EXERCISE REQUIREMENTS: Return, exactly as written, every line from the first line of the data below through the line that contains "- Push your changes to the main branch".

(Saved entries)
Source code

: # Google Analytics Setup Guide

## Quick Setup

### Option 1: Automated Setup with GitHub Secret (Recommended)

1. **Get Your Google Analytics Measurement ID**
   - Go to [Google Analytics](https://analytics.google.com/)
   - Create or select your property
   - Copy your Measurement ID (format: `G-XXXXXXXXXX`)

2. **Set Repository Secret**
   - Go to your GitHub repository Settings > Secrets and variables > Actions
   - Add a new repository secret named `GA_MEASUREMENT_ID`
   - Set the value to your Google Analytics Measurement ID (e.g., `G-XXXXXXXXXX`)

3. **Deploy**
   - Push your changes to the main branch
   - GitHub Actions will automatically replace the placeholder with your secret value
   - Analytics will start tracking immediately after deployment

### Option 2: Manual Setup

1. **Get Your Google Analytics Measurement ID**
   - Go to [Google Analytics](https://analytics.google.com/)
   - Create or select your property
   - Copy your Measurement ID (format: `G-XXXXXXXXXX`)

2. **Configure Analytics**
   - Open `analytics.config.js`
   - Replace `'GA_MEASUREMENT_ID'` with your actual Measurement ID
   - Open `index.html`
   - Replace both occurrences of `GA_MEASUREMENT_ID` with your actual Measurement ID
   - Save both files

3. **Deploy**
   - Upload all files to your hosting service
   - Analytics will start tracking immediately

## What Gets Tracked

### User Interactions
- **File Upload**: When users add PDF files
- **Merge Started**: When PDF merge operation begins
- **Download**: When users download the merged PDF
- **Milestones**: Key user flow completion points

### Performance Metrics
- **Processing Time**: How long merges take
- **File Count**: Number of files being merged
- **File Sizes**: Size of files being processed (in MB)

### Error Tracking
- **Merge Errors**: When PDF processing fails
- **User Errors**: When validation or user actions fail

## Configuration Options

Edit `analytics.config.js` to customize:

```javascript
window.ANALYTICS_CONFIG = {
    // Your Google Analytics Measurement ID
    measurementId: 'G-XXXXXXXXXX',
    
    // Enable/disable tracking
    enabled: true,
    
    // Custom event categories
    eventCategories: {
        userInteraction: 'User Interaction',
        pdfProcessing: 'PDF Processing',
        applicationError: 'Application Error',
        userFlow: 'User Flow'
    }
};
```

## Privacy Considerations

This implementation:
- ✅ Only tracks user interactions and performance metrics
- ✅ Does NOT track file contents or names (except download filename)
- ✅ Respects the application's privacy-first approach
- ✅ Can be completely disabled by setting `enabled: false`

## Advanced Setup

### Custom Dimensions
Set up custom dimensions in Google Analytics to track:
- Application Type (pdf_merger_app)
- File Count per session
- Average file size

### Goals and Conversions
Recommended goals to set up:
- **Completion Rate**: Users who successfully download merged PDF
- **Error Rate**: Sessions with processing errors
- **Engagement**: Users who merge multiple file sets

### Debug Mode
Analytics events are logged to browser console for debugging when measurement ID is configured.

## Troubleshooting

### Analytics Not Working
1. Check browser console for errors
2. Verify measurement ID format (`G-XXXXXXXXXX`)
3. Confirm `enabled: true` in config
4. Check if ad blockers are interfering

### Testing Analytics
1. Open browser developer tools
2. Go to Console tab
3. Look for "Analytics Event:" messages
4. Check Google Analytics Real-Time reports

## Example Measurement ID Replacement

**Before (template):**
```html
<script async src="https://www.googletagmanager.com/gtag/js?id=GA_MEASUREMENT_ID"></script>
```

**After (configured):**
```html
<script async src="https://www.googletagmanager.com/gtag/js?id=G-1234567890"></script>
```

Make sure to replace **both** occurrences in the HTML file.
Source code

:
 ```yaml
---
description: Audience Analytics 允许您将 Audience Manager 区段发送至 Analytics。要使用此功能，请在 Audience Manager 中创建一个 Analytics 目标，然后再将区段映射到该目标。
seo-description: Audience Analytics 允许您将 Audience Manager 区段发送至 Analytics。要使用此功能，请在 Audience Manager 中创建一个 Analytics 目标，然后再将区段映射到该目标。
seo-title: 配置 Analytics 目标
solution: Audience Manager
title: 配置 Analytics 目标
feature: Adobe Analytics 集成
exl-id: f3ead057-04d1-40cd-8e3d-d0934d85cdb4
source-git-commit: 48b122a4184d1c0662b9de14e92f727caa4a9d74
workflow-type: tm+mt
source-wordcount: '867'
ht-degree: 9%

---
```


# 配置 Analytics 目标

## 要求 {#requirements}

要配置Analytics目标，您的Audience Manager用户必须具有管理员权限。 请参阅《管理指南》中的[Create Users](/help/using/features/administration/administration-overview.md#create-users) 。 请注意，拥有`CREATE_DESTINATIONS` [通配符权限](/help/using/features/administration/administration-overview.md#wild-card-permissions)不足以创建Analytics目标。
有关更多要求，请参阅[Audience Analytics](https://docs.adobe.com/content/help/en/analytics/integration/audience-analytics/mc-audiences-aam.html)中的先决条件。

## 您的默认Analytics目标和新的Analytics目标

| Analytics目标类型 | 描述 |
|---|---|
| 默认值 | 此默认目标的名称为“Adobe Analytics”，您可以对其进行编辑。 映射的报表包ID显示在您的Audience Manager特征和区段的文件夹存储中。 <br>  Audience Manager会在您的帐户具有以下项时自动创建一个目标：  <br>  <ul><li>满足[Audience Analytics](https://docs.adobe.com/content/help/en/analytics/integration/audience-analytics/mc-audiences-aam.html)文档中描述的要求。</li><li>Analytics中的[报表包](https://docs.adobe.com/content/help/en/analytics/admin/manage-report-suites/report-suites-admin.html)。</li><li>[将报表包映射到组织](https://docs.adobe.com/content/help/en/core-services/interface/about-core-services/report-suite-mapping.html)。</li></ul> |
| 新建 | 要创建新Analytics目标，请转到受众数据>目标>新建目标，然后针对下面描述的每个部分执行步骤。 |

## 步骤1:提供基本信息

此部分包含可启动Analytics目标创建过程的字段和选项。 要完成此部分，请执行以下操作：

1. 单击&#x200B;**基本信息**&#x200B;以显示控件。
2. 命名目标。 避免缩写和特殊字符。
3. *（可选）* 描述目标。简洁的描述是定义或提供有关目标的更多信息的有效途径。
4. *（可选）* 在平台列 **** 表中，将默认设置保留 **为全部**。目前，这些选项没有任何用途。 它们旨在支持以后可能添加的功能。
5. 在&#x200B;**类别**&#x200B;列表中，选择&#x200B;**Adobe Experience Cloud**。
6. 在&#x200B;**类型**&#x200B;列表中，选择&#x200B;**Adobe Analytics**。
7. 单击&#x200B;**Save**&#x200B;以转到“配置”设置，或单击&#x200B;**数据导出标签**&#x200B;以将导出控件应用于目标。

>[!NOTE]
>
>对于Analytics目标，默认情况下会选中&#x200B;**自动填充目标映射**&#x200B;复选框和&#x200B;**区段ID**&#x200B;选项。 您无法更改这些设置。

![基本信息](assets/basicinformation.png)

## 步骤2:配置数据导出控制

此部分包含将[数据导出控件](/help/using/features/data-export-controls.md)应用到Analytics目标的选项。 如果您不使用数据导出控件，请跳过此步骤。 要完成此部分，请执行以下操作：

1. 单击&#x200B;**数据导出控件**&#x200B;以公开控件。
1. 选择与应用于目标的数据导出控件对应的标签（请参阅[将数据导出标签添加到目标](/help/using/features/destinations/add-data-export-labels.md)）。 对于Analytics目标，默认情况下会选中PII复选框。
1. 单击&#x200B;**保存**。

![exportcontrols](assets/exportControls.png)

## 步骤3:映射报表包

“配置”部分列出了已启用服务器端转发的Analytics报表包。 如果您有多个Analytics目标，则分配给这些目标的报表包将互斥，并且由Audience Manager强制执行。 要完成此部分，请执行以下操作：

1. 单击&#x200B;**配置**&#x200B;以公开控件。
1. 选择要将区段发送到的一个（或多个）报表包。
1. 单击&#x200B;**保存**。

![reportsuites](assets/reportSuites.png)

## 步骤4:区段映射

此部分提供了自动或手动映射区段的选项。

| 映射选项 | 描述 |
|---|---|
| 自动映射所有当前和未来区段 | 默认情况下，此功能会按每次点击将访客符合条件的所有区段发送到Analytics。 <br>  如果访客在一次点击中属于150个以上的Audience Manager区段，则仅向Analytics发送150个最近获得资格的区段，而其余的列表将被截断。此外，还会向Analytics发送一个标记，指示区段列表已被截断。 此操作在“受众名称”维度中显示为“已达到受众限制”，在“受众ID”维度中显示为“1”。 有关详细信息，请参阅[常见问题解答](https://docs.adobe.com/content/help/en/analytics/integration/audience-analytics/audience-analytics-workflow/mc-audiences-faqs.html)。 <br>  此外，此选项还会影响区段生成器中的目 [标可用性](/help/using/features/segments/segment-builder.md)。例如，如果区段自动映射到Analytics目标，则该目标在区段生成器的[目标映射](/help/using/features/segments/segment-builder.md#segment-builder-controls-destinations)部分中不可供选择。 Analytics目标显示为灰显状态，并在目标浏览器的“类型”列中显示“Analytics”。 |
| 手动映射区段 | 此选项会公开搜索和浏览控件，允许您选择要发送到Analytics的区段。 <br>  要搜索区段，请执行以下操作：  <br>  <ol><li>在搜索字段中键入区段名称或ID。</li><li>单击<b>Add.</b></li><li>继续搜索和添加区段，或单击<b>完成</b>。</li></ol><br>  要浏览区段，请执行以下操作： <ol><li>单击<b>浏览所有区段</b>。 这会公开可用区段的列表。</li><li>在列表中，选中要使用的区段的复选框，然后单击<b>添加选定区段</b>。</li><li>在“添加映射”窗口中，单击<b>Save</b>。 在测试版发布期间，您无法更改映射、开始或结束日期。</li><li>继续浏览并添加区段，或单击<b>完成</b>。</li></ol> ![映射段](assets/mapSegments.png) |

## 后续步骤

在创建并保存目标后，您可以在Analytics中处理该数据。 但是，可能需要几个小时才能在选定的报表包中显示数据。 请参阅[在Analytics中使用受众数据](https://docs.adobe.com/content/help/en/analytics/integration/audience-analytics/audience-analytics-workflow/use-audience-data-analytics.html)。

WRITTEN SOLUTION:
Source code

: # Google Analytics Setup Guide

## Quick Setup

### Option 1: Automated Setup with GitHub Secret (Recommended)

1. **Get Your Google Analytics Measurement ID**
   - Go to [Google Analytics](https://analytics.google.com/)
   - Create or select your property
   - Copy your Measurement ID (format: `G-XXXXXXXXXX`)

2. **Set Repository Secret**
   - Go to your GitHub repository Settings > Secrets and variables > Actions
   - Add a new repository secret named `GA_MEASUREMENT_ID`
   - Set the value to your Google Analytics Measurement ID (e.g., `G-XXXXXXXXXX`)

3. **Deploy**
   - Push your changes to the main branch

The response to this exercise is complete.